What is the difference between value constructors and tuples?

What is the difference between value constructors and tuples? - haskell

It's written that Haskell tuples are simply a different syntax for algebraic data types. Similarly, there are examples of how to redefine value constructors with tuples.
For example, a Tree data type in Haskell might be written as
data Tree a = EmptyTree | Node a (Tree a) (Tree a)
which could be converted to "tuple form" like this:
data Tree a = EmptyTree | Node (a, Tree a, Tree a)
What is the difference between the Node value constructor in the first example, and the actual tuple in the second example? i.e. Node a (Tree a) (Tree a) vs. (a, Tree a, Tree a) (aside from just the syntax)?
Under the hood, is Node a (Tree a) (Tree a) just a different syntax for a 3-tuple of the appropriate types at each position?
I know that you can partially apply a value constructor, such as Node 5 which will have type: (Node 5) :: Num a => Tree a -> Tree a -> Tree a
You sort of can partially apply a tuple too, using (,,) as a function ... but this doesn't know about the potential types for the un-bound entries, such as:
Prelude> :t (,,) 5
(,,) 5 :: Num a => b -> c -> (a, b, c)
unless, I guess, you explicitly declare a type with ::.
Aside from syntactical specialties like this, plus this last example of the type scoping, is there a material difference between whatever a "value constructor" thing actually is in Haskell, versus a tuple used to store positional values of the same types are the value constructor's arguments?
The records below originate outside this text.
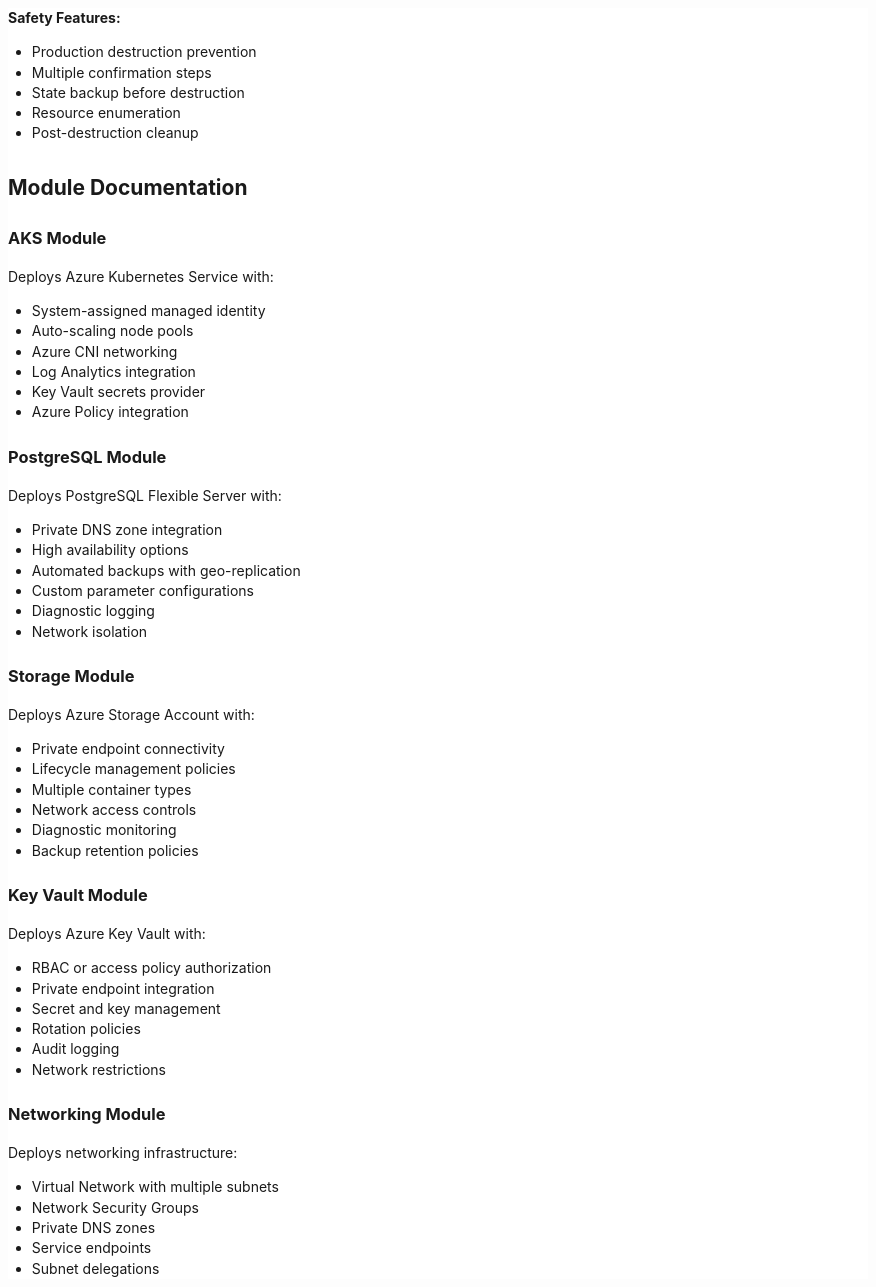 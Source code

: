 **Safety Features:**
- Production destruction prevention
- Multiple confirmation steps
- State backup before destruction
- Resource enumeration
- Post-destruction cleanup

## Module Documentation

### AKS Module
Deploys Azure Kubernetes Service with:
- System-assigned managed identity
- Auto-scaling node pools
- Azure CNI networking
- Log Analytics integration
- Key Vault secrets provider
- Azure Policy integration

### PostgreSQL Module
Deploys PostgreSQL Flexible Server with:
- Private DNS zone integration
- High availability options
- Automated backups with geo-replication
- Custom parameter configurations
- Diagnostic logging
- Network isolation

### Storage Module
Deploys Azure Storage Account with:
- Private endpoint connectivity
- Lifecycle management policies
- Multiple container types
- Network access controls
- Diagnostic monitoring
- Backup retention policies

### Key Vault Module
Deploys Azure Key Vault with:
- RBAC or access policy authorization
- Private endpoint integration
- Secret and key management
- Rotation policies
- Audit logging
- Network restrictions

### Networking Module
Deploys networking infrastructure:
- Virtual Network with multiple subnets
- Network Security Groups
- Private DNS zones
- Service endpoints
- Subnet delegations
Well, coneptually there indeed is no difference and in fact other languages (OCaml, Elm) present tagged unions exactly that way - i.e., tags over tuples or first class records (which Haskell lacks). I personally consider this to be a design flaw in Haskell.
There are some practical differences though:
Laziness. Haskell's tuples are lazy and you can't change that. You can however mark constructor fields as strict:
data Tree a = EmptyTree | Node !a !(Tree a) !(Tree a)
Memory footprint and performance. Circumventing intermediate types reduces the footprint and raises the performance. You can read more about it in this fine answer.
You can also mark the strict fields with the the UNPACK pragma to reduce the footprint even further. Alternatively you can use the -funbox-strict-fields compiler option. Concerning the last one, I simply prefer to have it on by default in all my projects. See the Hasql's Cabal file for example.
Considering the stated above, if it's a lazy type that you're looking for, then the following snippets should compile to the same thing:
data Tree a = EmptyTree | Node a (Tree a) (Tree a)
data Tree a = EmptyTree | Node {-# UNPACK #-} !(a, Tree a, Tree a)
So I guess you can say that it's possible to use tuples to store lazy fields of a constructor without a penalty. Though it should be mentioned that this pattern is kinda unconventional in the Haskell's community.
If it's the strict type and footprint reduction that you're after, then there's no other way than to denormalize your tuples directly into constructor fields.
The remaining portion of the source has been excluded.